In this embodiment, the wire is driven by the wire driving device 46 mainly composed of the laminated piezoelectric element 44. However, the wire of the print head provided with the wire driving device mainly composed of the solenoid is used. The present invention can be applied to a drive control device. Although not specifically exemplified, it goes without saying that the present invention can be implemented in various modified and improved forms based on the knowledge of those skilled in the art.

[Brief description of the drawings]

FIG. 1 is a graph showing a comparison of power supply states of a wire driving device when 1 × speed printing and 1.5 × speed printing are performed in a print head drive control device according to an embodiment of the present invention.

FIG. 2 is a plan view schematically showing the periphery of a print head of a printer including the print head drive control device of the embodiment.

FIG. 3 is a view conceptually showing the arrangement of the leading ends of print wires in the print head.

FIG. 4 is a block diagram of the print head drive control device.

FIG. 5 is a diagram showing an example of a character printed at 1 × speed by the print head drive control device.

FIG. 6 is a diagram showing a state in which dots of the character are thinned out in order to print at 1.5 times speed.

FIG. 7 is a block diagram illustrating a configuration of a thinning device of the print head drive control device.

FIG. 8 is a block diagram showing a configuration of a buffer controller of the print head drive control device.

FIG. 9 is a block diagram showing a configuration of a gate array of the print head drive control device.

FIG. 10 is a diagram for explaining thinning by the thinning device of FIG. 7;

11 is a diagram for explaining thinning by the thinning device in FIG. 7;

FIG. 12 is a diagram for explaining thinning-out by the thinning-out device in FIG. 7;

FIG. 13 is a diagram for explaining a print pulse generator of the gate array of FIG. 9;

FIG. 14 is a diagram for explaining a problem when a delay time is not given when printing at 1.5 × speed by a conventional print head drive control device.

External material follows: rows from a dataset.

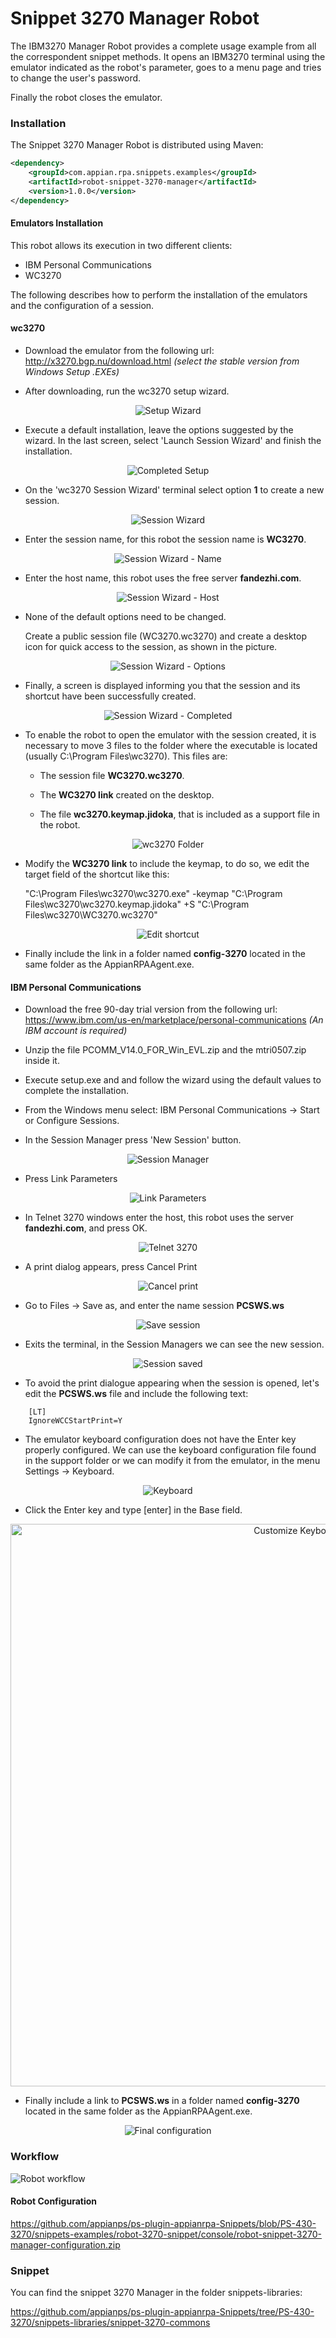 # Snippet 3270 Manager Robot

The IBM3270 Manager Robot provides a complete usage example from all the correspondent snippet methods. It opens an IBM3270 terminal using the emulator indicated as the robot's parameter, goes to a menu page and tries to change the user's password.

Finally the robot closes the emulator.

### Installation

The Snippet 3270 Manager Robot is distributed using Maven:
```xml
<dependency>
	<groupId>com.appian.rpa.snippets.examples</groupId>
	<artifactId>robot-snippet-3270-manager</artifactId>
	<version>1.0.0</version>
</dependency>
```
#### Emulators Installation

This robot allows its execution in two different clients:
- IBM Personal Communications
- WC3270

The following describes how to perform the installation of the emulators and the configuration of a session.

#### wc3270

- Download the emulator from the following url:
http://x3270.bgp.nu/download.html
*(select the stable version from Windows Setup .EXEs)*


- After downloading, run the wc3270 setup wizard.

<p align="center">
  <img src="./console/img/wizard.png" alt="Setup Wizard"/>
</p>

- Execute a default installation, leave the options suggested by the wizard. In the last screen, select 'Launch Session Wizard' and finish the installation.

<p align="center">
  <img src="./console/img/wizard_complete.png" alt="Completed Setup"/>
</p>

- On the 'wc3270 Session Wizard' terminal select option **1** to create a new session.

<p align="center">
  <img src="./console/img/session_wizard.png" alt="Session Wizard"/>
</p>

- Enter the session name, for this robot the session name is **WC3270**.

<p align="center">
  <img src="./console/img/session_wizard_name.png" alt="Session Wizard - Name"/>
</p>

- Enter the host name, this robot uses the free server **fandezhi.com**.

<p align="center">
  <img src="./console/img/session_wizard_host.png" alt="Session Wizard - Host"/>
</p>

- None of the default options need to be changed.

  Create a public session file (WC3270.wc3270) and create a desktop icon for quick access to the session, as shown in the picture.

<p align="center">
  <img src="./console/img/session_wizard_options.png" alt="Session Wizard - Options"/>
</p>

- Finally, a screen is displayed informing you that the session and its shortcut have been successfully created.

<p align="center">
  <img src="./console/img/session_wizard_completed.png" alt="Session Wizard - Completed"/>
</p>

- To enable the robot to open the emulator with the session created, it is necessary to move 3 files to the folder where the executable is located (usually C:\Program Files\wc3270). This files are:


    - The session file **WC3270.wc3270**.
    
    - The **WC3270 link** created on the desktop.
    
    - The file **wc3270.keymap.jidoka**, that is included as a support file in the robot.

<p align="center">
  <img src="./console/img/wc3270_folder.png" alt="wc3270 Folder"/>
</p>

- Modify the **WC3270 link** to include the keymap, to do so, we edit the target field of the shortcut like this:

	"C:\Program Files\wc3270\wc3270.exe" -keymap "C:\Program Files\wc3270\wc3270.keymap.jidoka" +S "C:\Program Files\wc3270\WC3270.wc3270"


<p align="center">
  <img src="./console/img/change_target.png" alt="Edit shortcut"/>
</p>

- Finally include the link in a folder named **config-3270** located in the same folder as the AppianRPAAgent.exe.


#### IBM Personal Communications

- Download the free 90-day trial version from the following url:
	https://www.ibm.com/us-en/marketplace/personal-communications
	*(An IBM account is required)*


- Unzip the file PCOMM_V14.0_FOR_Win_EVL.zip and the mtri0507.zip inside it.


- Execute setup.exe and and follow the wizard using the default values to complete the installation.


- From the Windows menu select: IBM Personal Communications -> Start or Configure Sessions.


- In the Session Manager press 'New Session' button.

<p align="center">
  <img src="./console/img/pcomm_session_manager.png" alt="Session Manager"/>
</p>

- Press Link Parameters

<p align="center">
  <img src="./console/img/pcomm_customize_com.png" alt="Link Parameters"/>
</p>

- In Telnet 3270 windows enter the host, this robot uses the server **fandezhi.com**, and press OK.

<p align="center">
  <img src="./console/img/pcomm_telnet.png" alt="Telnet 3270"/>
</p>

- A print dialog appears, press Cancel Print

<p align="center">
  <img src="./console/img/pcomm_print.png" alt="Cancel print"/>
</p>

- Go to Files -> Save as, and enter the name session **PCSWS.ws**

<p align="center">
  <img src="./console/img/pcomm_save.png" alt="Save session"/>
</p>

- Exits the terminal, in the Session Managers we can see the new session.

<p align="center">
  <img src="./console/img/pcomm_session_saved.png" alt="Session saved"/>
</p>


- To avoid the print dialogue appearing when the session is opened, let's edit the **PCSWS.ws** file and include the following text: 

```
	[LT]
	IgnoreWCCStartPrint=Y
```

- The emulator keyboard configuration does not have the Enter key properly configured. We can use the keyboard configuration file found in the support folder or we can modify it from the emulator, in the menu Settings -> Keyboard.

<p align="center">
  <img src="./console/img/pcomm_keyboard.png" alt="Keyboard"/>
</p>

- Click the Enter key and type [enter] in the Base field.

<p align="center">
  <img src="./console/img/pcomm_custom_keyboard.png" alt="Customize Keyboard" width="900"/>
</p>


- Finally include a link to **PCSWS.ws** in a folder named **config-3270** located in the same folder as the AppianRPAAgent.exe.

<p align="center">
  <img src="./console/img/config-3270.png" alt="Final configuration"/>
</p>



### Workflow

![Robot workflow](./console/workflow.png)

#### Robot Configuration

https://github.com/appianps/ps-plugin-appianrpa-Snippets/blob/PS-430-3270/snippets-examples/robot-3270-snippet/console/robot-snippet-3270-manager-configuration.zip

### Snippet
You can find the snippet 3270 Manager in the folder snippets-libraries:

https://github.com/appianps/ps-plugin-appianrpa-Snippets/tree/PS-430-3270/snippets-libraries/snippet-3270-commons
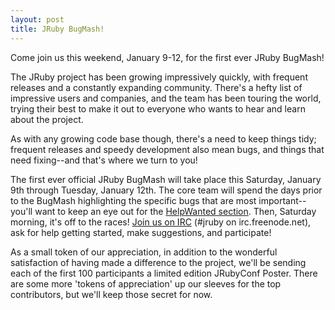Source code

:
 ```yaml
---
layout: post
title: JRuby BugMash!
---
```

Come join us this weekend, January 9-12, for the first ever JRuby BugMash!

The JRuby project has been growing impressively quickly, with frequent releases and a constantly expanding community. There's a hefty list of impressive users and companies, and the team has been touring the world, trying their best to make it out to everyone who wants to hear and learn about the project.

As with any growing code base though, there's a need to keep things tidy; frequent releases and speedy development also mean bugs, and things that need fixing--and that's where we turn to you!

The first ever official JRuby BugMash will take place this Saturday, January 9th through Tuesday, January 12th. The core team will spend the days prior to the BugMash highlighting the specific bugs that are most important--you'll want to keep an eye out for the [HelpWanted section][helpwanted]. Then, Saturday morning, it's off to the races! [Join us on IRC](irc://irc.freenode.net/%23jruby) (#jruby on irc.freenode.net), ask for help getting started, make suggestions, and participate!

As a small token of our appreciation, in addition to the wonderful satisfaction of having made a difference to the project, we'll be sending each of the first 100 participants a limited edition JRubyConf Poster. There are some more 'tokens of appreciation' up our sleeves for the top contributors, but we'll keep those secret for now.

[helpwanted]: http://bit.ly/jruby-help-wanted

FIG. 15 is a diagram for explaining a case where a delay time is given at 1.5 × speed printing by a conventional print head drive control device.

[Explanation of symbols]

 Reference Signs List 22 carriage 40 print head 42 print wire 44 laminated piezoelectric element 45 wire driving device 100 history judgment unit 102 history control unit 106 ON time width storage unit 110 print pulse generation unit

Claims (1)

(57) [Claims] A print wire operated by a wire driving device is movable relative to a print medium at 1 × speed and 1.5 × speed, and two print wires are continuously arranged in the relative movement direction. Dot with the 1x speed
Same maximum operation in both 1.5x speed print modes
When a printed wire is formed by operating a printed wire in a possible cycle
In this case, it is created to print
Each of the two types of print data corresponding to each print mode
In a drive control device of a wire dot type print head that prints a character by a set of dots formed thereby, a print wire is operated based on each of the plurality of dots continuously arranged in the direction of the relative movement. Is issued with a delay of a predetermined delay time when the relative moving speed is 1 ×, and when the relative moving speed is 1 ×, and when the speed is 1.5 ×. A drive control device for a print head, characterized in that a projection command generating means for issuing a projection command without delay is provided.